Another firm is Persona System, a 24-hour artificial intelligence-based insurance consultation and sales service.
"Novel financial services that take advantage of innovative technologies are tested in the financial market for the convergence of finance and communications, advancement of artificial intelligence-based technology and the feasibility of using blockchain technologies in the capital markets," Kwon said.
Deregulation is a critical part of invigorating the fintech industry, according to Kwon.
Viva Republica, one of South Korea's best-known fintech firms, was forced to shut down its beta version of a simple peer-to-peer money transfer service in April 2014 due to murky regulation of banks' wire transfer system.
After the FSC eventually allowed Viva Republica to use the system, the startup launched the commercial service of its money transfer app, Toss, in February 2015.
Today, Viva Republica has grown into a popular platform for various finance services, with the value of accumulated money transfers it has handled exceeding 36 trillion won (US$30.4 billion). Viva Republica has attracted investments worth about 220 billion won, including 55 billion won from Paypal, the biggest online payment firm in the U.S.
Viva Republica's Toss-based loan application service, which offers fixed interest rates on various loan products, was accepted as a regulatory sandbox program in May.
"The FSC will eliminate regulatory obstacles to fintech innovation and make a regulatory shift towards a negative list system, under which everything not forbidden is allowed," the regulator said. "The FSC is, moreover, considering small licenses with simpler procedures to make it easier for fintech firms to enter the financial services sector."
To encourage development of new payment services and greater competition in the financial sector, the FSC is also moving to establish an open banking system that would grant fintech firms access to banks' payment network.

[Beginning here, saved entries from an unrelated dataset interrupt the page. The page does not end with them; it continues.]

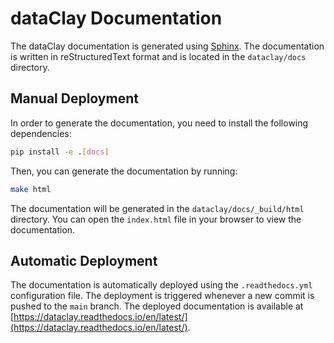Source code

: # dataClay Documentation

The dataClay documentation is generated using [Sphinx](https://www.sphinx-doc.org/en/master/). The documentation is written in reStructuredText format and is located in the `dataclay/docs` directory.

## Manual Deployment

In order to generate the documentation, you need to install the following dependencies:

```bash
pip install -e .[docs]
```

Then, you can generate the documentation by running:

```bash
make html
```

The documentation will be generated in the `dataclay/docs/_build/html` directory. You can open the `index.html` file in your browser to view the documentation.

## Automatic Deployment

The documentation is automatically deployed using the `.readthedocs.yml` configuration file. The deployment is triggered whenever a new commit is pushed to the `main` branch. The deployed documentation is available at [https://dataclay.readthedocs.io/en/latest/](https://dataclay.readthedocs.io/en/latest/).
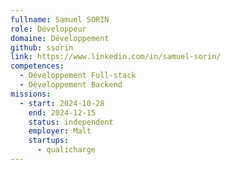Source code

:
 ```yaml
---
fullname: Samuel SORIN
role: Développeur
domaine: Développement
github: ssorin
link: https://www.linkedin.com/in/samuel-sorin/
competences:
  - Développement Full-stack
  - Développement Backend
missions:
  - start: 2024-10-28
    end: 2024-12-15
    status: independent
    employer: Malt
    startups:
      - qualicharge
---
```

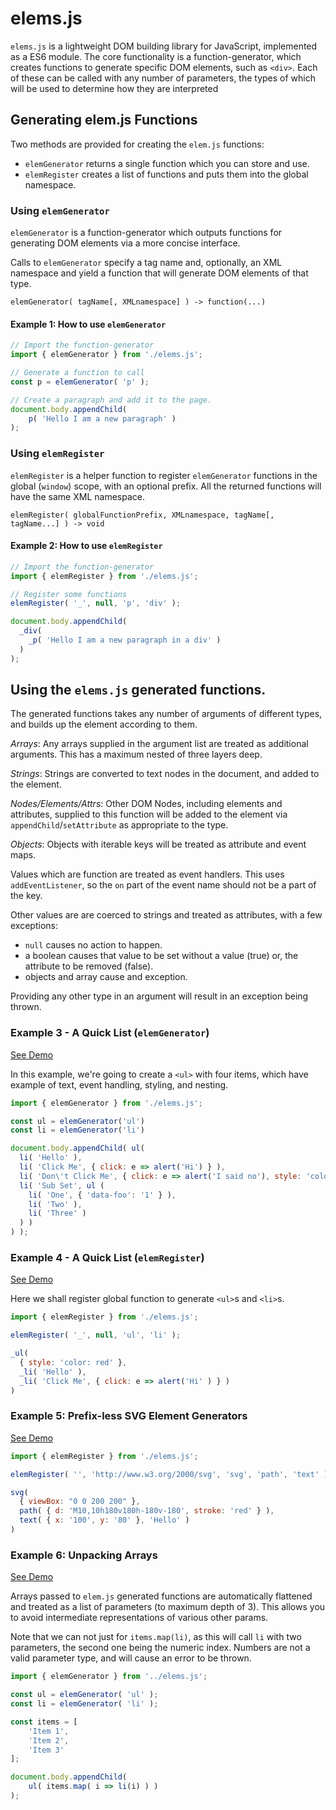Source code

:# elems.js

`elems.js` is a lightweight DOM building library for JavaScript, implemented
as a ES6 module.
The core functionality is a function-generator, which creates functions to
generate specific DOM elements, such as `<div>`. Each of these can be called
with any number of parameters, the types of which will be used to determine
how they are interpreted

## Generating elem.js Functions

Two methods are provided for creating the `elem.js` functions:

 - `elemGenerator` returns a single function which you can store and use.
 - `elemRegister` creates a list of functions and puts them into the global namespace.


### Using `elemGenerator`

`elemGenerator` is a function-generator which outputs functions
for generating DOM elements via a more concise interface.

Calls to `elemGenerator` specify a tag name and, optionally, an XML namespace
and yield a function that will generate DOM elements of that type.

```
elemGenerator( tagName[, XMLnamespace] ) -> function(...)
```

#### Example 1: How to use `elemGenerator`

```js
// Import the function-generator
import { elemGenerator } from './elems.js';

// Generate a function to call
const p = elemGenerator( 'p' );

// Create a paragraph and add it to the page.
document.body.appendChild(
	p( 'Hello I am a new paragraph' )
);
```

### Using `elemRegister`

`elemRegister` is a helper function to register `elemGenerator` functions in
the global (`window`) scope, with an optional prefix. All the returned functions
will have the same XML namespace.

```
elemRegister( globalFunctionPrefix, XMLnamespace, tagName[, tagName...] ) -> void
```

#### Example 2: How to use `elemRegister`

```js
// Import the function-generator
import { elemRegister } from './elems.js';

// Register some functions
elemRegister( '_', null, 'p', 'div' );

document.body.appendChild(
  _div(
    _p( 'Hello I am a new paragraph in a div' )
  )
);
```

## Using the `elems.js` generated functions.

The generated functions takes any number of arguments of different
types, and builds up the element according to them.

*Arrays*:
  Any arrays supplied in the argument list are treated as additional
  arguments. This has a maximum nested of three layers deep.

*Strings*:
  Strings are converted to text nodes in the document, and added to
  the element.

*Nodes/Elements/Attrs*:
  Other DOM Nodes, including elements and attributes, supplied to this
  function will be added to the element via `appendChild`/`setAttribute`
  as appropriate to the type.

*Objects*:
  Objects with iterable keys will be treated as attribute and event maps.

  Values which are function are treated as event handlers. This uses
  `addEventListener`, so the `on` part of the event name should not be
  a part of the key.

  Other values are are coerced to strings and treated as attributes, with
  a few exceptions:
   - `null` causes no action to happen.
   - a boolean causes that value to be set without a value (true) or,
     the attribute to be removed (false).
   - objects and array cause and exception.

Providing any other type in an argument will result in an exception being thrown.

### Example 3 - A Quick List (`elemGenerator`)
[See Demo](examples/simple-list.html)

In this example, we're going to create a `<ul>` with four items, which have
example of text, event handling, styling, and nesting.

```js
import { elemGenerator } from './elems.js';

const ul = elemGenerator('ul')
const li = elemGenerator('li')

document.body.appendChild( ul(
  li( 'Hello' ),
  li( 'Click Me', { click: e => alert('Hi') } ),
  li( 'Don\'t Click Me', { click: e => alert('I said no'), style: 'color: red;' } ),
  li( 'Sub Set', ul (
    li( 'One', { 'data-foo': '1' } ),
    li( 'Two' ),
    li( 'Three' )
  ) )
) );
```

### Example 4 - A Quick List (`elemRegister`)
[See Demo](examples/global-list.html)

Here we shall register global function to generate `<ul>`s and `<li>`s.

```js
import { elemRegister } from './elems.js';

elemRegister( '_', null, 'ul', 'li' );

_ul(
  { style: 'color: red' },
  _li( 'Hello' ),
  _li( 'Click Me', { click: e => alert('Hi' ) } )
)
```

### Example 5: Prefix-less SVG Element Generators
[See Demo](examples/svg.html)

```js
import { elemRegister } from './elems.js';

elemRegister( '', 'http://www.w3.org/2000/svg', 'svg', 'path', 'text' );

svg(
  { viewBox: "0 0 200 200" },
  path( { d: 'M10,10h180v180h-180v-180', stroke: 'red' } ),
  text( { x: '100', y: '80' }, 'Hello' )
)
```

### Example 6: Unpacking Arrays
[See Demo](examples/array-map.html)

Arrays passed to `elem.js` generated functions are automatically flattened
and treated as a list of parameters (to maximum depth of 3).
This allows you to avoid intermediate representations of various other params.

Note that we can not just for `items.map(li)`, as this will call `li` with two
parameters, the second one being the numeric index. Numbers are not a valid
parameter type, and will cause an error to be thrown.

```js
import { elemGenerator } from '../elems.js';

const ul = elemGenerator( 'ul' );
const li = elemGenerator( 'li' );

const items = [
	'Item 1',
	'Item 2',
	'Item 3'
];

document.body.appendChild(
	ul( items.map( i => li(i) ) )
);
```
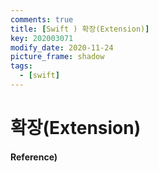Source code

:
 ```yaml
---
comments: true
title: [Swift ) 확장(Extension)]
key: 202003071
modify_date: 2020-11-24
picture_frame: shadow
tags:
  - [swift]
---
```

 
# 확장(Extension)
 

#### Reference)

Currently, only banks can access the network, but even established lenders are only allowed to process their own bank account-based transactions. Although banks jointly launched a technology protocol in 2016 for an open banking system, only a small number of fintech firms can use the system in the face of relatively high fees.
If banks fully open their payment system to fintech firms, it will allow customers to use a single application to access their accounts at different banks and make payments.
Banks are able to lower the fees charged to fintech firms for using the network to one tenth of the current level to ensure fair competition, he said.
Earlier this month, the FSC unveiled plans for financial big data infrastructure as part of the government's efforts to promote the digital economy with the use of big data.
The measures include an open data system by Korea Credit Information Services, the creation of a financial data exchange by the Financial Security Institute and the designation of a specialized agency for financial data to ensure the safe use and combination of data across sectors.
Such data infrastructure is expected to pave the way for further digital innovation and competition in the financial sector and create a level playing field between financial companies and fintech startups, he said.
"The FSC will build a legal and institutional framework to help fintech grow into a new growth driver for the economy," Kwon said. "To this end, we can create an open and competitive financial ecosystem with the introduction of an open banking system and the commercialization of personal financial data."
"The FSC will help financial firms pioneering overseas markets in Southeast Asia, taking advantage of Korea's advanced financial infrastructure in payment, security and credit information," Kwon said. "The FSC will also support local fintech firms tap advanced markets such as Britain."
In line with the government's policy of stepping up support for startups to boost economic growth and create more jobs, the FSC will allow more newcomers to enter the financial business, according to Kwon.
"The FSC will overhaul the regulatory framework on electronic financial business to embrace more flexibility in response to new types of payment services," he said.